▸ Data records
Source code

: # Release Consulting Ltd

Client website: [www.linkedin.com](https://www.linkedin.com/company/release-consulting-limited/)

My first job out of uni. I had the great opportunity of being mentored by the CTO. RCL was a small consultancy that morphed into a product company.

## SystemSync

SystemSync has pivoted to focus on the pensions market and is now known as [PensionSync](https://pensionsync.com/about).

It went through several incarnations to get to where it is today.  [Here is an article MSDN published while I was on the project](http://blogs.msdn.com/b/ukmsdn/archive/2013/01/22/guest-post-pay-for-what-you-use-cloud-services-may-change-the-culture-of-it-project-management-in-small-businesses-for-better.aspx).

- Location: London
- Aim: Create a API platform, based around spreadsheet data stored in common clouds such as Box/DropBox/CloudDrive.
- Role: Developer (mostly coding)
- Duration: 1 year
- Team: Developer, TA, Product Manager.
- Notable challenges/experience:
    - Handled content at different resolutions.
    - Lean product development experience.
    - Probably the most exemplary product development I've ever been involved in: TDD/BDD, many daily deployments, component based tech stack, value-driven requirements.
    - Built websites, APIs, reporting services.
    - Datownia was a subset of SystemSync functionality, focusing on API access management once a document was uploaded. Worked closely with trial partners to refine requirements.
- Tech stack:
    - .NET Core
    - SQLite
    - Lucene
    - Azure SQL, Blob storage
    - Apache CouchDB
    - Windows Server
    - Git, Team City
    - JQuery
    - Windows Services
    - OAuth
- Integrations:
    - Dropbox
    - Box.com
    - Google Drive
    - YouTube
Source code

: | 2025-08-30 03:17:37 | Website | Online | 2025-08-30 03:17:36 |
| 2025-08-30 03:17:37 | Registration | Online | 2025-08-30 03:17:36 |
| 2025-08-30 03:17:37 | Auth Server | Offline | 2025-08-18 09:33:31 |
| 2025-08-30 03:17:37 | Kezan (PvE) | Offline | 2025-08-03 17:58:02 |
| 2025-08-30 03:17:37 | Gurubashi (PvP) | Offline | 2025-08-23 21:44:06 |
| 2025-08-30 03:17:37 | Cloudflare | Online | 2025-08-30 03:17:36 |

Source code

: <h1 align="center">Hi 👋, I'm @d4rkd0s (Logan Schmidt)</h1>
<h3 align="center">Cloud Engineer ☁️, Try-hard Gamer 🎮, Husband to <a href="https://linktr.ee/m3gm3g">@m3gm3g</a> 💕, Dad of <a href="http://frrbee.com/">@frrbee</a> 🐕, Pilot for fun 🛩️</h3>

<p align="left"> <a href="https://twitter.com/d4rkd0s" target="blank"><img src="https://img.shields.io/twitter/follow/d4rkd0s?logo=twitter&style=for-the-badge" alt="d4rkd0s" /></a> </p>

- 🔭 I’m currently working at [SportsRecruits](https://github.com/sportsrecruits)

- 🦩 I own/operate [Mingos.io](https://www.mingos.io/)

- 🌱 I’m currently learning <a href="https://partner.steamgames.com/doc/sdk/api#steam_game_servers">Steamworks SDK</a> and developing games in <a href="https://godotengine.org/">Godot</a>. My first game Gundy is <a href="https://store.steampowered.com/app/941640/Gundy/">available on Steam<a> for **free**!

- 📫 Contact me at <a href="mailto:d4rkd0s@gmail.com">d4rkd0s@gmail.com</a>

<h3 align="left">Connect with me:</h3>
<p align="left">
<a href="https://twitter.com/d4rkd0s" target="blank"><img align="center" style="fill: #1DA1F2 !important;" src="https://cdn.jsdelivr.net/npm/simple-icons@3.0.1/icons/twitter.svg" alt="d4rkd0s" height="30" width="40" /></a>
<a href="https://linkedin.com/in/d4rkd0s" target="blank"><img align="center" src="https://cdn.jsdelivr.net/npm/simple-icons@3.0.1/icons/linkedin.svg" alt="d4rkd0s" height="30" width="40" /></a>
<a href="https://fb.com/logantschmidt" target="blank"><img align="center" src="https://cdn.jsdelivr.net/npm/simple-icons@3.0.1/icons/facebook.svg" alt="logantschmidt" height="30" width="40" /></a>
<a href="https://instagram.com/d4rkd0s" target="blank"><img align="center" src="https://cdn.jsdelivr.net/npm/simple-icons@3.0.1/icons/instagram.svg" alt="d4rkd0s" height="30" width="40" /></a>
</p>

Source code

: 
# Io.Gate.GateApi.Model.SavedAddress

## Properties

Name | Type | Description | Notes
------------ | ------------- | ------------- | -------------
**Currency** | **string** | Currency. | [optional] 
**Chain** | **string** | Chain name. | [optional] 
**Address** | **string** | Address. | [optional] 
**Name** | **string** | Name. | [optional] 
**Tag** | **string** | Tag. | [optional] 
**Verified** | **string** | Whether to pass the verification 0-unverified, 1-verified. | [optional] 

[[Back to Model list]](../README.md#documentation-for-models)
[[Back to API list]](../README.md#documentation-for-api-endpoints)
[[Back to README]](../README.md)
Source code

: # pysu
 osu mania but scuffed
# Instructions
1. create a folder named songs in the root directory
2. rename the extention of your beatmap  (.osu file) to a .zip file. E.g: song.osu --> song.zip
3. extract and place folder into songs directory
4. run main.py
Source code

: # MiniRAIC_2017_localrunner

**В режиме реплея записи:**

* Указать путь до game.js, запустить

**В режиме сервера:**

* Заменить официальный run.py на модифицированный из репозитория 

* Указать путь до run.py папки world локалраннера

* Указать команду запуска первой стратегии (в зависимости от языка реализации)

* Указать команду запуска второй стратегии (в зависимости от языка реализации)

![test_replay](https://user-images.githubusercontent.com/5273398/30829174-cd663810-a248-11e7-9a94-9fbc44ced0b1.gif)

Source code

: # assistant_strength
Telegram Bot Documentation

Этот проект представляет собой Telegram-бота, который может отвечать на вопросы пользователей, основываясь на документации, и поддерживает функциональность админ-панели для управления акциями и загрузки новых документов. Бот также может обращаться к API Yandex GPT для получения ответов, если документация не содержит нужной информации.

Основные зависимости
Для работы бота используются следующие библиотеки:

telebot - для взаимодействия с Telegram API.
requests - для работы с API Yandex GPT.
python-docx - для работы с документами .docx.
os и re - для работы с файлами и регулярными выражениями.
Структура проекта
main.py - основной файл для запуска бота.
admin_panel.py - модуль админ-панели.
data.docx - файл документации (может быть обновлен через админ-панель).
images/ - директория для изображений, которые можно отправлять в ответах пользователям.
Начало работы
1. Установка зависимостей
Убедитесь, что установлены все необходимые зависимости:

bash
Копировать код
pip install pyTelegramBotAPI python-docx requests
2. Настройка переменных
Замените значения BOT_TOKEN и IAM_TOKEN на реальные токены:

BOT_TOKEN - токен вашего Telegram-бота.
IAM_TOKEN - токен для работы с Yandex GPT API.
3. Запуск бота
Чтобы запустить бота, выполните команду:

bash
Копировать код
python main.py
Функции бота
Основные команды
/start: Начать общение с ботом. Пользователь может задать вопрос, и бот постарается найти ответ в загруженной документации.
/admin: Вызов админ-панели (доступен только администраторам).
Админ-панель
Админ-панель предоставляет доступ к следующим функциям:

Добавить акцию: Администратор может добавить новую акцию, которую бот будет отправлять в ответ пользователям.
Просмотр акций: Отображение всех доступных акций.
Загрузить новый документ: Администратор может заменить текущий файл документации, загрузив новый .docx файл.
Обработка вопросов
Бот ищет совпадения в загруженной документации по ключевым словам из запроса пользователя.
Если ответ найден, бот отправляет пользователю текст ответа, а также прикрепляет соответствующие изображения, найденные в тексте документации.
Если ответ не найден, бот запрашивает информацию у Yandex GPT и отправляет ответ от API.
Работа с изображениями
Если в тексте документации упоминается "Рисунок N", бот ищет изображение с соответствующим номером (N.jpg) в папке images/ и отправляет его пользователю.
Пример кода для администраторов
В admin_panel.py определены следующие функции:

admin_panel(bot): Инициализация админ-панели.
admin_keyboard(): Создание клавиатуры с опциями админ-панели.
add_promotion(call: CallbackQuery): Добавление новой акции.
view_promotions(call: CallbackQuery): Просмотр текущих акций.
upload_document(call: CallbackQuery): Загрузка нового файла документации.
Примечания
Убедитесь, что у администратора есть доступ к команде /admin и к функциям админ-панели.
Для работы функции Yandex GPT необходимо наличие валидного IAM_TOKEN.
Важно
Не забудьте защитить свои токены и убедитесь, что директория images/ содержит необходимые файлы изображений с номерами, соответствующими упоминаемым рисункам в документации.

▸ Goal of the exercise
Wherever a line above contains the string "currently", copy that line.

▸ Exercise solution
- 🔭 I’m currently working at [SportsRecruits](https://github.com/sportsrecruits)
- 🌱 I’m currently learning <a href="https://partner.steamgames.com/doc/sdk/api#steam_game_servers">Steamworks SDK</a> and developing games in <a href="https://godotengine.org/">Godot</a>. My first game Gundy is <a href="https://store.steampowered.com/app/941640/Gundy/">available on Steam<a> for **free**!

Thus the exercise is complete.